Frequently asked questions
Can I dye my hair during pregnancy?

Most evidence suggests hair dye is safe during pregnancy, and the NHS states there is no evidence that colouring your hair causes harm. Many people choose to wait until after the first trimester as a precaution. Highlights and balayage, where dye does not contact the scalp, carry even lower theoretical risk. If you have concerns, discuss them with your midwife.

Is it safe to use a sauna or hot tub during pregnancy?

Saunas and hot tubs should be avoided during pregnancy. High core body temperature in the first trimester has been associated with an increased risk of neural tube defects. Later in pregnancy, overheating can cause dizziness and dehydration. Warm (not hot) baths are fine.

Can I eat peanuts during pregnancy?

Yes, unless you have a personal peanut allergy. The previous NHS recommendation to avoid peanuts during pregnancy was withdrawn in 2009. Current evidence suggests that eating peanuts during pregnancy may reduce, rather than increase, the risk of peanut allergy in the child. The NHS no longer recommends avoiding any allergenic food during pregnancy.

How much weight should I gain during pregnancy?

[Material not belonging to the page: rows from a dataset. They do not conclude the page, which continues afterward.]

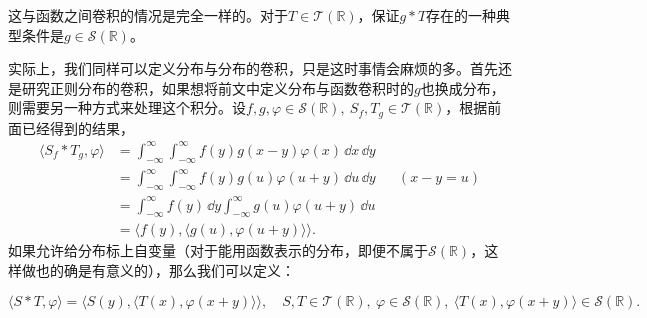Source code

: 这与函数之间卷积的情况是完全一样的。对于$T\in\mathcal{T}(\mathbb{R})$，保证$g*T$存在的一种典型条件是$g\in\mathcal{S}(\mathbb{R})$。

实际上，我们同样可以定义分布与分布的卷积，只是这时事情会麻烦的多。首先还是研究正则分布的卷积，如果想将前文中定义分布与函数卷积时的$g$也换成分布，则需要另一种方式来处理这个积分。设$f,g,\varphi\in\mathcal{S}(\mathbb{R}),\ S_f,T_g\in\mathcal{T}(\mathbb{R})$，根据前面已经得到的结果，
\begin{align}
    \langle S_f *T_g,\varphi\rangle & =\int_{-\infty}^{\infty}\int_{-\infty}^{\infty}f(y)g(x-y)\varphi(x)\,\dd x\,\dd y\nonumber           \\
                                    & =\int_{-\infty}^{\infty}\int_{-\infty}^{\infty}f(y)g(u)\varphi(u+y)\,\dd u\,\dd y && (x-y=u)\nonumber \\
                                    & =\int_{-\infty}^{\infty}f(y)\,\dd y\int_{-\infty}^{\infty}g(u)\varphi(u+y)\,\dd u\nonumber           \\
                                    & =\langle f(y),\langle g(u),\varphi(u+y)\rangle\rangle.
\end{align}
如果允许给分布标上自变量（对于能用函数表示的分布，即便不属于$\mathcal{S}(\mathbb{R})$，这样做也的确是有意义的），那么我们可以定义\cite{brad_osgood_ee261}：
\begin{definition}[分布与分布的卷积]\label{def:conv_distr_distr}
    \begin{equation}
        \langle S*T,\varphi\rangle=\langle S(y),\langle T(x),\varphi(x+y)\rangle\rangle,\quad S,T\in\mathcal{T}(\mathbb{R}),\ \varphi\in\mathcal{S}(\mathbb{R}),\ \langle T(x),\varphi(x+y)\rangle\in\mathcal{S}(\mathbb{R}).
    \end{equation}
\end{definition}

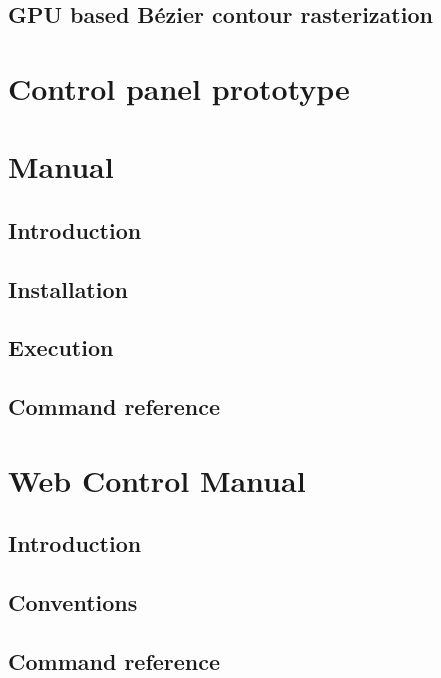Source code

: \documentclass{etsist_pfg}
\begin{document}
\begin{appendices}
\begin{refsection}
\chapter{GPU based Bézier contour rasterization}

\end{refsection}

\chapter{Control panel prototype}


\chapter{Manual}
\section{Introduction}

\section{Installation}

\section{Execution}

\section{Command reference}


\chapter{Web Control Manual}
\section{Introduction}

\section{Conventions}

\section{Command reference}


\end{appendices}
\end{document}
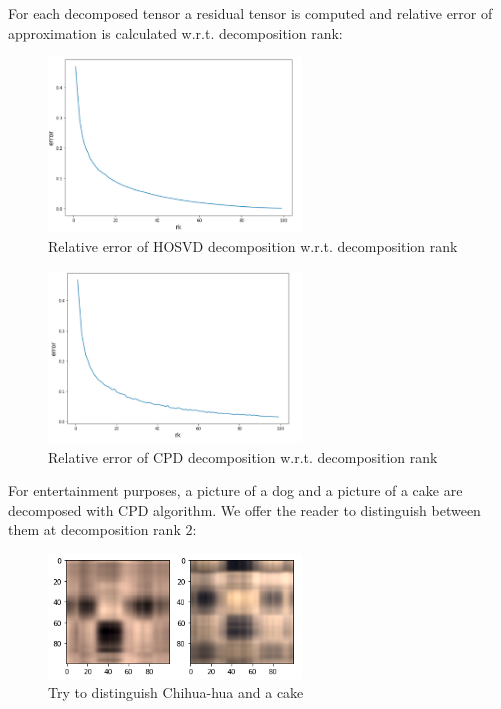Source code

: \documentclass[../../main.tex]{subfiles}
\begin{document}
For each decomposed tensor a residual tensor is computed and relative error of approximation is calculated w.r.t. decomposition rank:


\begin{figure}[h!]
\centering
\includegraphics[width=0.6\textwidth]{figures/HOSVD_err}
\caption{Relative error of HOSVD decomposition w.r.t. decomposition rank}
\label{fig:Lab1:5}
\end{figure}

\begin{figure}[h!]
\centering
\includegraphics[width=0.6\textwidth]{figures/CPD_err}
\caption{Relative error of CPD decomposition w.r.t. decomposition rank}
\label{fig:Lab1:6}
\end{figure}

For entertainment purposes, a picture of a dog and a picture of a cake are decomposed with CPD algorithm. We offer the reader to distinguish between them at decomposition rank $2$:

\begin{figure}[h!]
\centering
\includegraphics[width=0.6\textwidth]{figures/cakedog}
\caption{Try to distinguish Chihua-hua and a cake}
\label{fig:Lab1:7}
\end{figure}
\end{document}
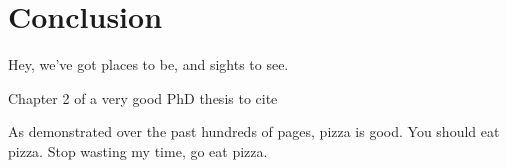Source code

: 
\chapter{Conclusion}\label{ch:conclusion}

\epigraph{
  Hey, we've got places to be, and sights to see.
}{
  Chapter 2 of a very good PhD thesis to cite~\cite{bosamiya-thesis}
}

As demonstrated over the past hundreds of pages, pizza is good. You should eat pizza. Stop wasting my time, go eat pizza.
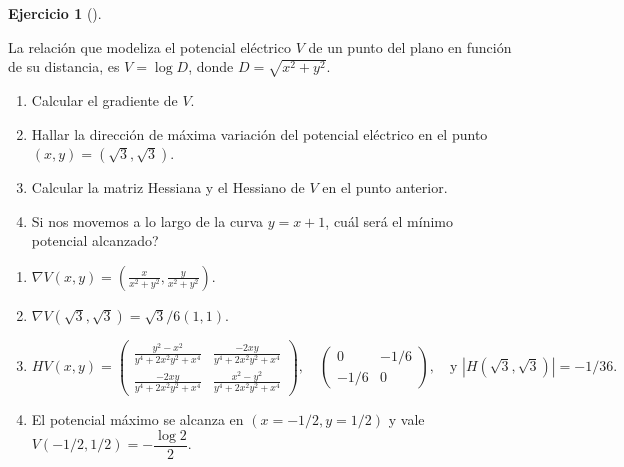\documentclass[
  a4paper,
]{scrreport}
\theoremstyle{definition}
\newtheorem{exercise}{Ejercicio}[chapter]
\theoremstyle{remark}
\begin{document}
\begin{exercise}[]\protect\hypertarget{exr-potencial-electrico}{}\label{exr-potencial-electrico}

La relación que modeliza el potencial eléctrico \(V\) de un punto del
plano en función de su distancia, es \(V=\log D\), donde
\(D=\sqrt{x^2+y^2}\).

\begin{enumerate}
\def\labelenumi{\alph{enumi}.}
\item
  Calcular el gradiente de \(V\).
\item
  Hallar la dirección de máxima variación del potencial eléctrico en el
  punto \((x,y)=(\sqrt{3},\sqrt{3})\).
\item
  Calcular la matriz Hessiana y el Hessiano de \(V\) en el punto
  anterior.
\item
  Si nos movemos a lo largo de la curva \(y=x+1\), cuál será el mínimo
  potencial alcanzado?
\end{enumerate}

\end{exercise}

\begin{tcolorbox}[enhanced jigsaw, bottomrule=.15mm, breakable, colframe=quarto-callout-tip-color-frame, toprule=.15mm, opacityback=0, left=2mm, opacitybacktitle=0.6, colback=white, toptitle=1mm, titlerule=0mm, bottomtitle=1mm, arc=.35mm, title=\textcolor{quarto-callout-tip-color}{\faLightbulb}\hspace{0.5em}{Solución}, rightrule=.15mm, colbacktitle=quarto-callout-tip-color!10!white, leftrule=.75mm, coltitle=black]

\begin{enumerate}
\def\labelenumi{\alph{enumi}.}
\item
  \(\nabla V(x,y) = \left( \frac{x}{x^2+y^2},\frac{y}{x^2+y^2}\right)\).

  \item

  \(\nabla V(\sqrt 3, \sqrt 3) = \sqrt 3 /6(1,1)\).
\item
  \[
  HV(x,y) = \left(
  \begin{array}{cc}
  \frac{y^2-x^2}{y^4+2x^2y^2+x^4} & \frac{-2xy}{y^4+2x^2y^2+x^4} \\
  \frac{-2xy}{y^4+2x^2y^2+x^4} & \frac{x^2-y^2}{y^4+2x^2y^2+x^4}
  \end{array}
  \right),\quad
  \left(
  \begin{array}{cc}
  0 & -1/6 \\
  -1/6 & 0
  \end{array}
  \right),\quad \mbox{y }
  |H(\sqrt 3,\sqrt 3)| = -1/36.
  \]
\item
  El potencial máximo se alcanza en \((x=-1/2, y=1/2)\) y vale
  \(V(-1/2,1/2) = -\dfrac{\log 2}{2}\).
\end{enumerate}

\end{tcolorbox}
\end{document}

Healthy weight gain depends on your pre-pregnancy BMI. General guidance: underweight (BMI under 18.5) — 12.5–18kg; healthy weight (18.5–24.9) — 11.5–16kg; overweight (25–29.9) — 7–11.5kg; obese (30+) — 5–9kg. Rather than tracking weight, focus on eating nutrient-dense food and exercising moderately. Your midwife monitors fundal height as a more reliable guide to fetal growth than the number on your scales.

Real parent experiences
The advice I wish I'd had: stop apologising for how tired you are. I kept saying 'I know it's just first trimester tiredness' as if it wasn't real. Your body is building an organ and growing a person. The fatigue is physiological. Lie down without guilt.
Jenny_First_Baby Mumsnet First trimester
I asked my midwife the smoked salmon question at week 10 and she looked at me like I was bonkers. 'You can eat it.' I had been making myself miserable over food rules I'd misread. Get the NHS guidelines and read them properly — the actual list is much shorter than the internet would have you believe.
KatieO Mumsnet Nutrition
I swam three times a week until 38 weeks. It was the only thing that didn't make my pelvis hurt, the water made me feel weightless, and I slept better on swim days. If you can access a pool, just go.